■ EXERCISE PROMPT ■
Using the listing below, copy exactly the lines from the one containing "notes for Sitecore Connect™ for Salesforce CRM. |" to the one containing "procedure for Sitecore Connect™ for Salesforce CRM. |", both lines included, and no others.

'''

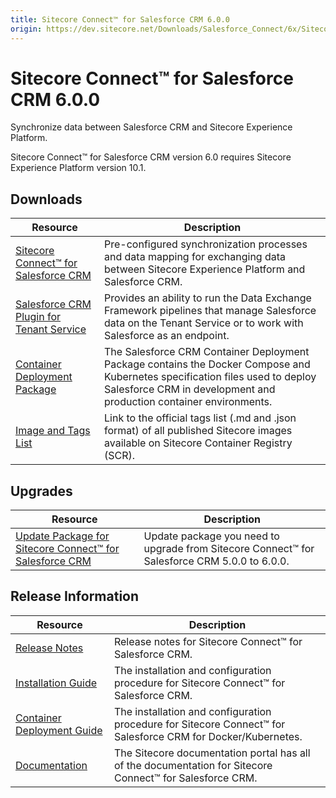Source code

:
 ```yaml
---
title: Sitecore Connect™ for Salesforce CRM 6.0.0
origin: https://dev.sitecore.net/Downloads/Salesforce_Connect/6x/Sitecore_Connect_for_Salesforce_CRM_600
---
```


# Sitecore Connect™ for Salesforce CRM 6.0.0

Synchronize data between Salesforce CRM and Sitecore Experience Platform.

  <Alert variant='warning' mb={4}>
    <AlertIcon />
    Sitecore Connect™ for Salesforce CRM version 6.0 requires Sitecore Experience Platform version 10.1.
  </Alert>
  

## Downloads

 | Resource | Description |
 | --- | --- |
 | [Sitecore Connect™ for Salesforce CRM](https://sitecoredev.azureedge.net/~/media/8336D53FF8F7420E905B3A3A5B552FED.ashx?date=20210412T104645) | Pre-configured synchronization processes and data mapping for exchanging data between Sitecore Experience Platform and Salesforce CRM. |
 | [Salesforce CRM Plugin for Tenant Service](https://sitecoredev.azureedge.net/~/media/99FB0B7A6FC94EB78C51089121032C82.ashx?date=20210412T104726) | Provides an ability to run the Data Exchange Framework pipelines that manage Salesforce data on the Tenant Service or to work with Salesforce as an endpoint. |
 | [Container Deployment Package](https://github.com/Sitecore/container-deployment/releases/tag/sfcrm%2F6.0.0.01456.108) | The Salesforce CRM Container Deployment Package contains the Docker Compose and Kubernetes specification files used to deploy Salesforce CRM in development and production container environments. |
 | [Image and Tags List](https://github.com/Sitecore/docker-images/tree/master/tags) | Link to the official tags list (.md and .json format) of all published Sitecore images available on Sitecore Container Registry (SCR). |

## Upgrades

 | Resource | Description |
 | --- | --- |
 | [Update Package for Sitecore Connect™ for Salesforce CRM](https://sitecoredev.azureedge.net/~/media/5B505D7D8FB0446DA47E44BFD0C5E0FA.ashx?date=20210412T104812) | Update package you need to upgrade from Sitecore Connect™ for Salesforce CRM 5.0.0 to 6.0.0. |

## Release Information

 | Resource | Description |
 | --- | --- |
 | [Release Notes](https://dev.sitecore.net:443/downloads/Salesforce%20Connect/6x/Sitecore%20Connect%20for%20Salesforce%20CRM%20600/Release%20Notes) | Release notes for Sitecore Connect™ for Salesforce CRM. |
 | [Installation Guide](https://sitecoredev.azureedge.net/~/media/E1B344BCEB73492EAAEA2998D6AF07E6.ashx?date=20210412T105314) | The installation and configuration procedure for Sitecore Connect™ for Salesforce CRM. |
 | [Container Deployment Guide](https://sitecoredev.azureedge.net/~/media/0803450DF2564D248D9CDB8CF1FFC99F.ashx?date=20210512T110609) | The installation and configuration procedure for Sitecore Connect™ for Salesforce CRM for Docker/Kubernetes. |
 | [Documentation](https://doc.sitecore.com/developers/salesforce-connect/60/sitecore-connect-for-salesforce-crm/en/sitecore-connect-for-salesforce-crm-configuration-guide.html) | The Sitecore documentation portal has all of the documentation for Sitecore Connect™ for Salesforce CRM. |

'''

■ RESULT ■
 | [Release Notes](https://dev.sitecore.net:443/downloads/Salesforce%20Connect/6x/Sitecore%20Connect%20for%20Salesforce%20CRM%20600/Release%20Notes) | Release notes for Sitecore Connect™ for Salesforce CRM. |
 | [Installation Guide](https://sitecoredev.azureedge.net/~/media/E1B344BCEB73492EAAEA2998D6AF07E6.ashx?date=20210412T105314) | The installation and configuration procedure for Sitecore Connect™ for Salesforce CRM. |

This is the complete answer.